柴田宵曲「随筆辞典 奇談異聞篇」 「先夫の幽霊」
[やぶちゃん注:本書は昭和三六(一九六一)年一月に東京堂から刊行された。この総題の「随筆辞典」はシリーズ物の一書。本書については、初回の冒頭注を、また、作者については、私の『柴田宵曲 始動 ~ 妖異博物館 「はしがき」・「化物振舞」』の私の冒頭注を参照されたい。
底本は国立国会図書館デジタルコレクションのこちらを使用した。新字新仮名である。但し、加工データとして、所持する筑摩書房『ちくま文芸文庫』の「奇談異聞辞典」(底本を解題したもの・二〇〇八年刊)を加工データとして使用させて貰った。ここに御礼申し上げる。
読みが振れる、若い読者が躓くかも知れぬ箇所には《 》で読みを添えた。引用文の場合は歴史的仮名遣を用いた。なお、( )は柴田自身が附したルビである。
また、柴田のストイックな編集法を鑑み、私の注は、どうしても必要と判断したもののみとした。幸い、有意な部分は私が既に電子化注したものがあるので、それをリンクさせてもいる。但し、この原本は新字新仮名であるため、私が電子化していない引用文の原本に当たることが出来たものは、極力、視認出来るように、国立国会図書館デジタルコレクションや他のデータベースの当該部をリンクさせるように努めた。
なお、辞典形式であるので、各項目を各個に電子化する。公開は基本、相互の項目に連関性がないものが多いので、一回一項或いは数項程度とする。]

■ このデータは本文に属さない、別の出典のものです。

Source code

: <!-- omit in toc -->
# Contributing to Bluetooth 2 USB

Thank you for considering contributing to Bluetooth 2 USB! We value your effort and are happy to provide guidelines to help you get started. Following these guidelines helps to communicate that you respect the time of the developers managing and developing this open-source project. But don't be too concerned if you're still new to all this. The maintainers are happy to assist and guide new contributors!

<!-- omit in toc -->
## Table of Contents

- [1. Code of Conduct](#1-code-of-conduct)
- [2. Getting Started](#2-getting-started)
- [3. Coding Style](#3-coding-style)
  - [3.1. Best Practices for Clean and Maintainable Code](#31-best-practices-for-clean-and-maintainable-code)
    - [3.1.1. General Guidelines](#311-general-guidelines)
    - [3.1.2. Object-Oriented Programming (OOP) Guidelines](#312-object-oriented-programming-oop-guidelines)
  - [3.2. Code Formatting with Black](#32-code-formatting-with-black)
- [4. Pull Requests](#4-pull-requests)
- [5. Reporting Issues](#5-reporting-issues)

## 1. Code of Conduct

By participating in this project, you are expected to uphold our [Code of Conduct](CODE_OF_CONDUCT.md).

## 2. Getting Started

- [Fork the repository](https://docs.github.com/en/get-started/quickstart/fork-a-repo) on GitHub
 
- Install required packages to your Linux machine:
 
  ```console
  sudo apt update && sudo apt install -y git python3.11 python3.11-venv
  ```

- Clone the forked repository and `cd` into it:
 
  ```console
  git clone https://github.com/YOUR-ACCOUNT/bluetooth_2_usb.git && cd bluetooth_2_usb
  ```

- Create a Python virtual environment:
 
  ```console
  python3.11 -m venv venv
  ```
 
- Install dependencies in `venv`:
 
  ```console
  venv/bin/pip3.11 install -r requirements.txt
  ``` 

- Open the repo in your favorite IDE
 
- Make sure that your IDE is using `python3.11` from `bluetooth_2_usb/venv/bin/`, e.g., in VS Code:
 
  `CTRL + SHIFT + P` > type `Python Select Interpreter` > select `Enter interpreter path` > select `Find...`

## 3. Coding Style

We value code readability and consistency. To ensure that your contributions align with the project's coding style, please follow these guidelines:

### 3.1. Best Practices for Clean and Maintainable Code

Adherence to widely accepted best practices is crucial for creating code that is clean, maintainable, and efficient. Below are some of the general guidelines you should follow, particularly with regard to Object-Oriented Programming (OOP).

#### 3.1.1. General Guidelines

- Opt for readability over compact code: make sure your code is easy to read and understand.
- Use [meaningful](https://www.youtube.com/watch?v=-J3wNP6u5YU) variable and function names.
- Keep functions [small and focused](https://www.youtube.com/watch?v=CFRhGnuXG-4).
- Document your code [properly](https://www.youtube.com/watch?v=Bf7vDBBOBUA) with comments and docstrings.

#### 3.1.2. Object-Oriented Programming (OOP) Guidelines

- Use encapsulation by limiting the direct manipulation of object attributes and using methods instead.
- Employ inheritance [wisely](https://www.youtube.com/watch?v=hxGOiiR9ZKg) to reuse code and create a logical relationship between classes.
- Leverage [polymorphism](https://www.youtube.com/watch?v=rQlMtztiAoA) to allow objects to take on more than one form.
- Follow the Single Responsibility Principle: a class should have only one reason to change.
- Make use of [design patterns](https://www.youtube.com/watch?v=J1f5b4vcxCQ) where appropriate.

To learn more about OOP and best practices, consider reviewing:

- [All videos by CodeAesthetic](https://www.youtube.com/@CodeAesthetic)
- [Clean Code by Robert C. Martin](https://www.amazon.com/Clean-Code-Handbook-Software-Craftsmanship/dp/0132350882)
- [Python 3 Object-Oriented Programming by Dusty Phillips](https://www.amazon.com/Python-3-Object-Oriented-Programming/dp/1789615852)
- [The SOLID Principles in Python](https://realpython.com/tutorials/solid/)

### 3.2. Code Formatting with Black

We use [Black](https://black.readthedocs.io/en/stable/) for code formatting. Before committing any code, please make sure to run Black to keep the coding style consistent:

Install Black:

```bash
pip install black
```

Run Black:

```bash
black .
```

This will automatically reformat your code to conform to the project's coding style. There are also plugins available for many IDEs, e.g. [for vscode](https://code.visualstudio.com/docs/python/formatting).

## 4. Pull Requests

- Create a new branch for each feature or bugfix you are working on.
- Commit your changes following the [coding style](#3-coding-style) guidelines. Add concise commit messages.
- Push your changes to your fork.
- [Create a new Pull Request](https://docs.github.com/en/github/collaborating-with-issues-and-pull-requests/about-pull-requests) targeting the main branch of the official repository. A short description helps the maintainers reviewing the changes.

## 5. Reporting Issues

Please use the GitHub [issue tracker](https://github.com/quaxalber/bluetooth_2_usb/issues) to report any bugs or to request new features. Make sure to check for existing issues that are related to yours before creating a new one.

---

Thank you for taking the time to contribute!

先夫の幽霊【せんぷのゆうれい】 〔反古のうらがき巻一〕友人斎藤朴園が続従(のちぞひ)の妻は、これも新たに寡(やもめ)にして、再び朴園へ嫁せしなり。様子がらもよろしく在るに、按堵のおもひをなせしに、一日忽ち吾に暇《いとま》くれ候へとせちにこひけり。固《もと》より留むべき辞もなければ、その意に任せて帰しけるが、跡にて聞けば、或夕暮庭より内に入りしに、前の夫が座敷の内に居《をり》しとて、里付の婢に語りしよし。その後再び何方へか嫁せしよしなりしが、この度は井に入りて死せしよし、はたして狂気に疑ひなし。朴園も早く帰せし故、この禍《わざはひ》を免れたりと語りあへり。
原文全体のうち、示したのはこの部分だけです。